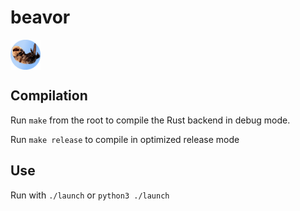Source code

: # beavor

<img src="./.resources/beavor.png" alt="logo" width=48 align="center"/>

## Compilation

Run `make` from the root to compile the Rust backend in debug mode.

Run `make release` to compile in optimized release mode

## Use

Run with `./launch` or `python3 ./launch`
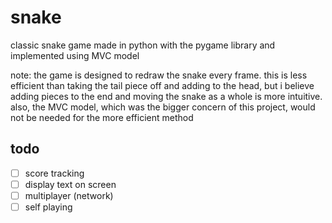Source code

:snake
=====

classic snake game made in python with the pygame library and implemented using MVC model

note: the game is designed to redraw the snake every frame. this is less efficient than taking the tail piece off and adding to the head, but i believe adding pieces to the end and moving the snake as a whole is more intuitive. also, the MVC model, which was the bigger concern of this project, would not be needed for the more efficient method

todo
----
- [ ] score tracking
- [ ] display text on screen
- [ ] multiplayer (network)
- [ ] self playing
-=-=-=-=-
### Task goal
Lines containing the word "compile" are to be located in the entries and copied.

### Problem solution
Run `make` from the root to compile the Rust backend in debug mode.
Run `make release` to compile in optimized release mode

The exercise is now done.